Tapi situasi sekarang berbeda dengan latar belakang gagasan potong jempol. Pencurian saat ini tidak perlu tangan secara fisik. Korupsi bisa dengan pengaruh untuk mengintruksikan berbagai jaringan pendukung melakukan korupsi. Jadi asumsi pencurian itu adalah mengambil barang dengan tangan, sudah gugur dengan kondisi saat ini. Potong tangan tidak bisa diganti dengan potong jempol.
Hukum potong tangan merupakan ketentuan Tuhan dalam konsep Islam. Akurasinya tidak perlu diragukan. Perlu diuji coba penerapannya. Perlu dijadikan hukum positif sebagai vonis pelaku korupsi. Selain pengembalian aset, kurungan/penjara, juga dilakukan potong tangan.

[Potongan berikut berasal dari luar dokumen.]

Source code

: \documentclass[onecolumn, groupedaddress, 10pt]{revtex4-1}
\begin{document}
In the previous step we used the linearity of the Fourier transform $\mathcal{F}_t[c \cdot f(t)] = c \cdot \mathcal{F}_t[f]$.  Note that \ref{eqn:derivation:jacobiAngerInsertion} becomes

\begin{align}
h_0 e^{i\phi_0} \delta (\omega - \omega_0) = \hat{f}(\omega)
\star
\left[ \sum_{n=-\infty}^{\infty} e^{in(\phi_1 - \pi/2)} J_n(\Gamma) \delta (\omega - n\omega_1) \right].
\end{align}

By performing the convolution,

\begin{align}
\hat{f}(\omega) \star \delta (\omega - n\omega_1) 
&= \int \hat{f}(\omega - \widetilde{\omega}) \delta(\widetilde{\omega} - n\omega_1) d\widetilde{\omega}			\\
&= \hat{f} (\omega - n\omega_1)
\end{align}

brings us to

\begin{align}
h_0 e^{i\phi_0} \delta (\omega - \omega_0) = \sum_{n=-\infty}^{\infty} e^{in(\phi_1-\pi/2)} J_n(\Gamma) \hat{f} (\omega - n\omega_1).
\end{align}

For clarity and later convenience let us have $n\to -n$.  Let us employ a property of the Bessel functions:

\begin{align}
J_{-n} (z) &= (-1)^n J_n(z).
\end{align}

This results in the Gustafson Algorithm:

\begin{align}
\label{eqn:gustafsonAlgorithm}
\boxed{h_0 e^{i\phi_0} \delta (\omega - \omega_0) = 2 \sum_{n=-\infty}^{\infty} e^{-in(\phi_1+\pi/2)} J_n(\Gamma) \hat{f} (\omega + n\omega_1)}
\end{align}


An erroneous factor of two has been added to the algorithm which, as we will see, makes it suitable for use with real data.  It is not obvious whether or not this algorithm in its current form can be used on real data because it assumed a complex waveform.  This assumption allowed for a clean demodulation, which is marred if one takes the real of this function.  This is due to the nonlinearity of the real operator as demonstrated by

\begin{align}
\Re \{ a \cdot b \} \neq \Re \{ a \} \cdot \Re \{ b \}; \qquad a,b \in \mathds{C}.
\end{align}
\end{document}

Bisa saja dibuat berbagai tingkatan hukuman. Korupsi ringan dipotong berapa jari. Setidaknya tidak bisa operate laptop dan HP untuk menginstruksi jaringannya melakukan korupsi. Korupsi sedang dipotong berapa jari. Megakorupsi dipotong tangan. Misalnya saja. Tinggal dibuat hukum acaranya.
Potong tangan juga bisa menjadi label sosial. Orang yang terpotong jarinya, itu korutor. Kemana-mana akan ketahuan.
Bukankah negara kita bukan negara Islam?. Negara kita negara Pancasila. Tentu itu betul. Dan tidak perlu mengubah dasar negara.
Ini soal keadilan hukum. Bisa mengambil mode vonis manapun untuk mewujudkan keadilan. Hukum modern bertumpu pada keyakinan bahwa keadilan bisa ditegakkan. Memberi efek jera orang lain untuk tidak melakukan kejahatan.
Jika hukum potong tangan dinilai mampu meredam korupsi (pencurian besar). Tentu tidak salah untuk diterapkan. Bukankah begitu?